CLEANING, IRON STAIN REMOVAL, AND SURFACE REPAIR OF ARCHITECTURAL MARBLE AND CRYSTALLINE LIMESTONE: THE METROPOLITAN CLUB

FRANK G. MATERO, & ALBERTO A. TAGLE



2 THE BUILDING: DESIGN AND CONSTRUCTION

The Metropolitan Club was designed and constructed from 1891 to 1894 by the prominent New York architectural firm of McKim, Mead, and White (fig. 1).1 Established as a new club for the city's wealthiest and most influential men, the building was designed to be a clear public statement of their power, wealth, and position. The club took almost three years to design, build, and furnish at a cost of nearly $2 million, all financed by member pledges. Of that cost, nearly one-quarter went to the building's extravagant exterior stonework. So impressive was the result that in 1901, seven years after the building's completion, the noted architectural historian and critic Montgomery Schuyler described it as “the largest, most imposing, and most luxurious of the club-houses of New York” (1894, 226).

Fig. 1. Metropolitan Club, ca. 1908. View looking northeast, showing the subtle contrast between the upper marble ashlar and the crystalline limestone basement and trimmings. Courtesy of the New York Historical Society, New York City

Men's clubs were a well-established tradition in early New York, and by the end of the 19th century the clubhouse had emerged as a specific building type in Europe and North America. The Metropolitan Club was McKim, Mead, and White's most ambitious clubhouse design to date, begun just after the completion of a building for the Century Association in 1891.2 White's free use of Italian Renaissance palazzo designs as precedents for both club buildings fell well within the firm's growing preference for the classical tenets of the Renaissance as reflected in the earlier Henry Villard Houses in New York (completed 1886) and the Boston Public Library (begun 1887). The successful adaptation of the Italian Renaissance palazzo as a suitable form for the urban clubhouse had been established earlier in London by Sir Charles Barry and Decimus Burton in their designs for the Travellers' Club (1830–32) and the Reform Club (1838–40); however, McKim, Mead, and White's versions were larger in scale.

Despite the common function and shared sources for the clubhouses of the Century Association and the Metropolitan Club, White's exterior designs for each were vastly different in their massing, materials, and ornamentation to a degree that cannot be attributed solely to historical precedents.3 The Century Association building relied on a rich and diverse mixture of subtle colors and textures for its effect through the use of decorated glazed terracotta, Roman brick, colored marbles, and granite. The Metropolitan Club, on the other hand, derived its visual impact from the gravity and sumptuousness of its stark, dazzling, white marble facade, achieved at a cost of 10 times that of the Century Club.

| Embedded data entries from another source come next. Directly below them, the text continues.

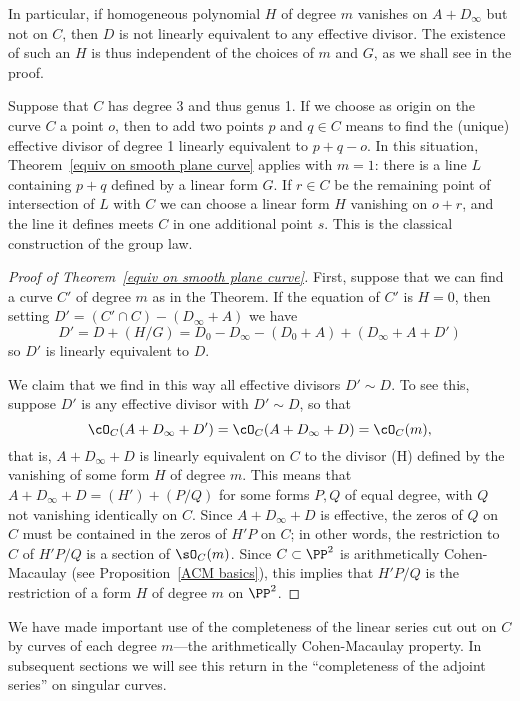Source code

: In particular, if homogeneous polynomial $H$ of degree $m$ vanishes on  $A + D_\infty$ but not on $C$, then $D$ is not linearly equivalent to any effective divisor. The existence of such an $H$ is thus independent of the choices of $m$ and $G$, as we shall see in the proof.

\begin{example}
Suppose that $C$ has degree 3 and thus genus 1. If we choose as origin on the curve $C$ a point $o$, then to add two points $p$ and $q \in C$ means to find the (unique) effective divisor of degree 1 linearly equivalent to $p + q - o$. In this situation, Theorem~\ref{equiv on smooth plane curve} applies with $m=1$: there is a line $L$ 
containing $p+q$ defined by a linear form $G$. If $r \in C$ be the remaining point of intersection of $L$ with $C$ we can choose a linear form $H$ vanishing on $o+r$, and the line it defines meets $C$
in one additional point $s$. This is the classical construction of the group law.
\end{example}

\begin{proof}[Proof of Theorem~\ref{equiv on smooth plane curve}]
First, suppose that we can find a curve $C'$ of degree $m$ as in the Theorem. If the equation of $C'$ is $H=0$,
then  setting $D' = (C'\cap C) -(D_\infty+A)$ we have
$$
D' = D + (H/G) = D_0- D_\infty - (D_0+A)+(D_\infty+A+D')
$$
so $D'$ is linearly equivalent to $D$. 

We claim that we find in this way all effective divisors $D' \sim D$. 
To see this, suppose $D'$ is any effective divisor with $D' \sim D$, so that
$$
\cO_C(A+D_\infty+D') = \cO_C(A+D_\infty+D)  = \cO_C(m),
$$
that is, $A+D_\infty+D$ is linearly equivalent on $C$ to the divisor (H) defined by the vanishing of some form $H$ of degree $m$. 
This means that
$A+D_\infty+D  = (H') +(P/Q)$ for some forms $P,Q$ of equal degree, with $Q$ not vanishing identically on $C$. 
Since $A+D_\infty+D$ is effective,
the zeros of $Q$ on $C$ must be contained in the zeros of $H'P$ on $C$; in other words,
the restriction to $C$ of $H'P/Q$ is a section of $\sO_C(m)$.
Since $C\subset \PP^2$ is arithmetically Cohen-Macaulay (see Proposition~\ref{ACM basics}), this implies that
$H'P/Q$ is the restriction of a form $H$ of degree $m$ on $\PP^2$.
\end{proof}

We have made important use of the completeness of the linear series cut out on $C$ by curves of each degree $m$---the arithmetically
Cohen-Macaulay property. In subsequent sections we will see this return in the ``completeness of the adjoint series'' 
on singular curves.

Such design contrasts embody and reflect the apparent ideological differences between the two clubs and their intended public image. In this regard, the ultimate decision to construct the Metropolitan Club in white marble had a profound effect on its appearance and the image it conveyed. White himself said of the building after the publication of his designs in 1892:

[It] will stand unrivaled in its size, and although the style will be in the severest and simplest character of the Italian Renaissance and the feeling of severity and solidity will be carried through the interior, the scale of the building and the nature of the materials will give it an appearance unlike that of any building in New York. (White 1892)

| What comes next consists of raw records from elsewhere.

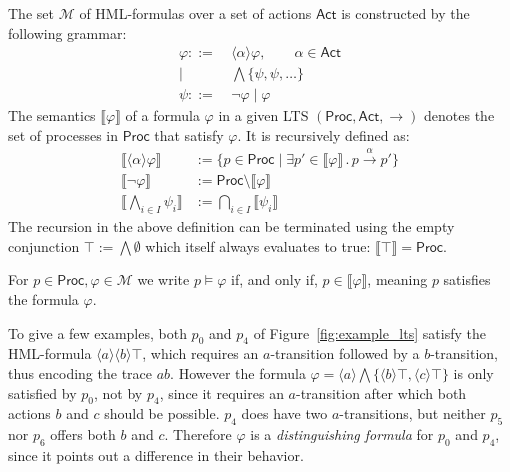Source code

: \begin{definition}%
    \label{def:hml}
    The set $\mathcal{M}$ of HML-formulas over a set of actions $\mathsf{Act}$
    is constructed by the following grammar:
    \begin{align*}
        \varphi ::=\ &\langle \alpha \rangle \varphi, \qquad \alpha \in \mathsf{Act} \\
                \mid \quad &\bigwedge \{\psi, \psi, \ldots\} \\
        \psi ::=\ &\neg \varphi \mid \varphi
    \end{align*}
    The semantics $\llbracket \varphi \rrbracket$ of a formula
    $\varphi$ in a given LTS
    $(\mathsf{Proc}, \mathsf{Act}, {\rightarrow})$ denotes the set of processes in
    $\mathsf{Proc}$ that satisfy $\varphi$.
    It is recursively defined as:
    \begin{align*}
        \llbracket \langle \alpha \rangle \varphi \rrbracket &:=
            \{p \in \mathsf{Proc} \mid
              \exists p' \in \llbracket \varphi \rrbracket\,.\,
              p \xrightarrow{\alpha} p'
            \} \\
        \llbracket \neg \varphi \rrbracket &:=
            \mathsf{Proc} \setminus \llbracket \varphi \rrbracket \\
        \llbracket \bigwedge_{i \in I} \psi_i \rrbracket &:=
            \bigcap_{i \in I} \llbracket \psi_i \rrbracket
    \end{align*}
    The recursion in the above definition can be terminated using the empty
    conjunction $\top := \bigwedge \emptyset$
    which itself always evaluates to true:
    $\llbracket \top \rrbracket = \mathsf{Proc}$.

    For $p \in \mathsf{Proc}, \varphi \in \mathcal{M}$
    we write $p \models \varphi$ if, and only if,
    $p \in \llbracket \varphi \rrbracket$,
    meaning $p$ satisfies the formula $\varphi$.
\end{definition}

To give a few examples,
both $p_0$ and $p_4$ of Figure~\ref{fig:example_lts} satisfy the HML-formula
$\langle a \rangle \langle b \rangle \top$,
which requires an $a$-transition followed by a $b$-transition,
thus encoding the trace $ab$.
However the formula
$\varphi = \langle a \rangle \bigwedge \{
    \langle b \rangle \top, \langle c \rangle \top \}$
is only satisfied by $p_0$, not by $p_4$,
since it requires an $a$-transition
after which both actions $b$ and $c$ should be possible.
$p_4$ does have two $a$-transitions,
but neither $p_5$ nor $p_6$ offers both $b$ and $c$.
Therefore $\varphi$ is a \emph{distinguishing formula} for $p_0$ and $p_4$,
since it points out a difference in their behavior.


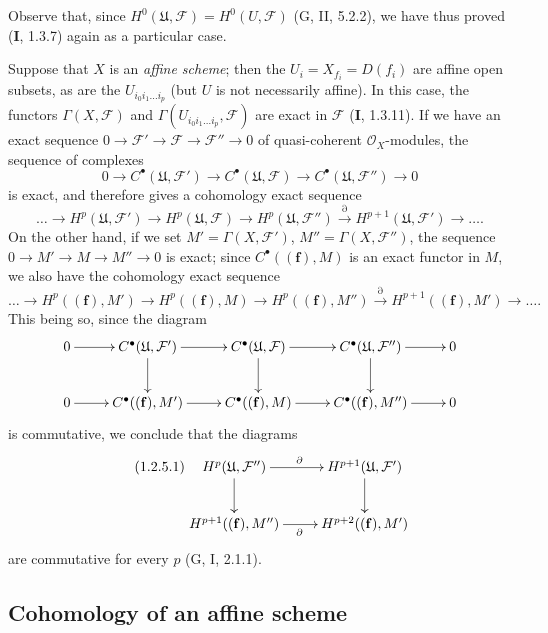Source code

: Observe that, since
$H^0(\mathfrak U,\mathcal F)=H^0(U,\mathcal F)$ (G, II, 5.2.2), we have thus
proved (\textbf{I}, 1.3.7) again as a particular case.

\begin{remark}[1.2.5]
\label{III.1.2.5}
Suppose that $X$ is an \emph{affine scheme}; then the
$U_i=X_{f_i}=D(f_i)$ are affine open subsets, as are the
$U_{i_0i_1\ldots i_p}$ (but $U$ is not necessarily affine). In this
case, the functors $\Gamma(X,\mathcal F)$ and
$\Gamma(U_{i_0i_1\ldots i_p},\mathcal F)$ are exact in $\mathcal F$
(\textbf{I}, 1.3.11). If we have an exact sequence
$0\to\mathcal F'\to\mathcal F\to\mathcal F''\to0$ of quasi-coherent
$\mathcal O_X$-modules, the sequence of complexes
\[
0\longrightarrow C^\bullet(\mathfrak U,\mathcal F')
\longrightarrow C^\bullet(\mathfrak U,\mathcal F)
\longrightarrow C^\bullet(\mathfrak U,\mathcal F'')
\longrightarrow0
\]
is exact, and therefore gives a cohomology exact sequence
\[
\ldots\longrightarrow H^p(\mathfrak U,\mathcal F')
\longrightarrow H^p(\mathfrak U,\mathcal F)
\longrightarrow H^p(\mathfrak U,\mathcal F'')
\xrightarrow{\partial}H^{p+1}(\mathfrak U,\mathcal F')
\longrightarrow\ldots.
\]
On the other hand, if we set $M'=\Gamma(X,\mathcal F')$,
$M''=\Gamma(X,\mathcal F'')$, the sequence
$0\to M'\to M\to M''\to0$ is exact; since
$C^\bullet((\mathbf f),M)$ is an exact functor in $M$, we also have the
cohomology exact sequence
\[
\ldots\longrightarrow H^p((\mathbf f),M')
\longrightarrow H^p((\mathbf f),M)
\longrightarrow H^p((\mathbf f),M'')
\xrightarrow{\partial}H^{p+1}((\mathbf f),M')
\longrightarrow\ldots.
\]
This being so, since the diagram
\[
\xymatrix{
0\ar[r]&C^\bullet(\mathfrak U,\mathcal F')\ar[r]\ar[d]
&C^\bullet(\mathfrak U,\mathcal F)\ar[r]\ar[d]
&C^\bullet(\mathfrak U,\mathcal F'')\ar[r]\ar[d]&0\\
0\ar[r]&C^\bullet((\mathbf f),M')\ar[r]
&C^\bullet((\mathbf f),M)\ar[r]
&C^\bullet((\mathbf f),M'')\ar[r]&0
}
\]
is commutative, we conclude that the diagrams
\begin{equation}
\label{III.1.2.5.1}
\tag{1.2.5.1}
\xymatrix{
H^p(\mathfrak U,\mathcal F'')\ar[r]^{\partial}\ar[d]
&H^{p+1}(\mathfrak U,\mathcal F')\ar[d]\\
H^{p+1}((\mathbf f),M'')\ar[r]_{\partial}
&H^{p+2}((\mathbf f),M')
}
\end{equation}
are commutative for every $p$ (G, I, 2.1.1).
\end{remark}

\subsection{Cohomology of an affine scheme}
\label{subsection:III.1.3}

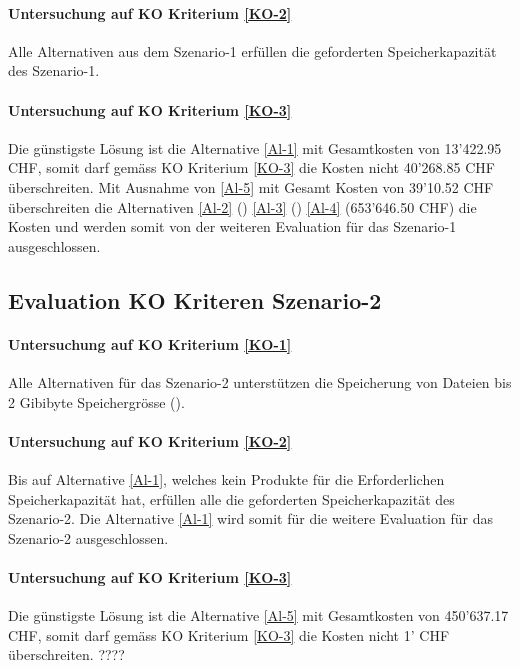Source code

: \paragraph*{Untersuchung auf KO Kriterium \ref{KO-2}}
Alle Alternativen aus dem Szenario-1 erfüllen die geforderten Speicherkapazität des Szenario-1.

\paragraph*{Untersuchung auf KO Kriterium \ref{KO-3}}
Die günstigste Lösung ist die Alternative \ref{Al-1} mit Gesamtkosten von 13'422.95 CHF, somit darf gemäss KO Kriterium \ref{KO-3} die Kosten nicht 40'268.85 CHF überschreiten. Mit Ausnahme von \ref{Al-5} mit Gesamt Kosten von 39'10.52 CHF überschreiten die Alternativen \ref{Al-2} () \ref{Al-3} () \ref{Al-4} (653’646.50 CHF) die Kosten und werden somit von der weiteren Evaluation für das Szenario-1 ausgeschlossen.

\subsection{Evaluation KO Kriteren Szenario-2}

\paragraph*{Untersuchung auf KO Kriterium \ref{KO-1}}
Alle Alternativen für das Szenario-2 unterstützen die Speicherung von Dateien bis 2 Gibibyte Speichergrösse ().

\paragraph*{Untersuchung auf KO Kriterium \ref{KO-2}}
Bis auf Alternative \ref{Al-1}, welches kein Produkte für die Erforderlichen Speicherkapazität hat, erfüllen alle die geforderten Speicherkapazität  des Szenario-2. Die Alternative \ref{Al-1} wird somit für die weitere Evaluation für das Szenario-2 ausgeschlossen.

\paragraph*{Untersuchung auf KO Kriterium \ref{KO-3}}
Die günstigste Lösung ist die Alternative \ref{Al-5} mit Gesamtkosten von 450'637.17 CHF, somit darf gemäss KO Kriterium \ref{KO-3} die Kosten nicht 1' CHF überschreiten. ????

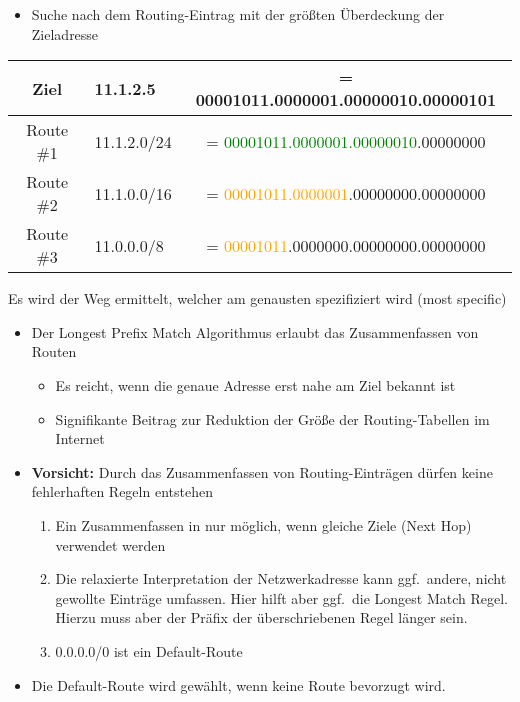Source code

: \begin{itemize}
    \item Suche nach dem Routing-Eintrag mit der größten Überdeckung der Zieladresse
\end{itemize}
\begin{center}
    \begin{tabular}{c l c}
        Ziel & 11.1.2.5 & = 00001011.0000001.00000010.00000101 \tabularnewline
        \hline
        Route \#1 & 11.1.2.0/24 & = \textcolor{green}{00001011.0000001.00000010}.00000000 \tabularnewline
        Route \#2 & 11.1.0.0/16 & = \textcolor{orange}{00001011.0000001}.00000000.00000000 \tabularnewline
        Route \#3 & 11.0.0.0/8 & = \textcolor{orange}{00001011}.0000000.00000000.00000000 \tabularnewline
    \end{tabular}
\end{center}
Es wird der Weg ermittelt, welcher am genausten spezifiziert wird (most specific)

\begin{itemize}
    \item Der Longest Prefix Match Algorithmus erlaubt das Zusammenfassen von Routen
    \begin{itemize}
        \item Es reicht, wenn die genaue Adresse erst nahe am Ziel bekannt ist
        \item Signifikante Beitrag zur Reduktion der Größe der Routing-Tabellen im Internet
    \end{itemize}
    \item \textbf{Vorsicht:} Durch das Zusammenfassen von Routing-Einträgen dürfen keine fehlerhaften Regeln entstehen
    \begin{enumerate}
        \item Ein Zusammenfassen in nur möglich, wenn gleiche Ziele (Next Hop) verwendet werden
        \item Die relaxierte Interpretation der Netzwerkadresse kann ggf.\ andere, nicht gewollte Einträge umfassen.
        Hier hilft aber ggf.\ die Longest Match Regel.
        Hierzu muss aber der Präfix der überschriebenen Regel länger sein.
        \item 0.0.0.0/0 ist ein Default-Route
    \end{enumerate}
\end{itemize}

\begin{itemize}
    \item Die Default-Route wird gewählt, wenn keine Route bevorzugt wird.
\end{itemize}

Building records charting the construction history of the clubhouse clearly document many of the issues relating to the design and selection of the exterior stone. These accounts–when viewed in the context of prevailing building practices, the American stone industries, and the emerging science of economic geology and petrology–offer new insight into the selection of the club's building stone and its subsequent deterioration problems.

Construction on the foundations began on May 19, 1891; however, it was not until November 20 of that year that the architects and Building Committee first convened to discuss the details of the exterior. It is clear from the numerous specifications and estimates dated as early as July 1891 that the original intention was to build the clubhouse of a light-colored brick with marble trimmings and a granite basement, a scheme similar to that employed at the Century Club. However, additional alternate estimates for an all-stone building were requested at the same time, suggesting an early consideration for the eventual final scheme.4

Although the architects had made no exact specification for the stonework other than “marble or Indiana limestone,” initial and revised estimates submitted by George Mann of Baltimore and receipts for stone quarried, delivered, and set suggest that “Beaver Dam marble” from Maryland was in fact used for the building's basement ashlar and lower east party walls, base course, balcony balusters and panels, first-story window jambs and lintels, pedestals, and north wall trimmings. In addition, Norcross Brothers of Worcester, Massachusetts, supplied a tooled “Tuckahoe marble” from Westchester County, New York, for 18 window jambs and lintels and granite for the exterior steps and copings.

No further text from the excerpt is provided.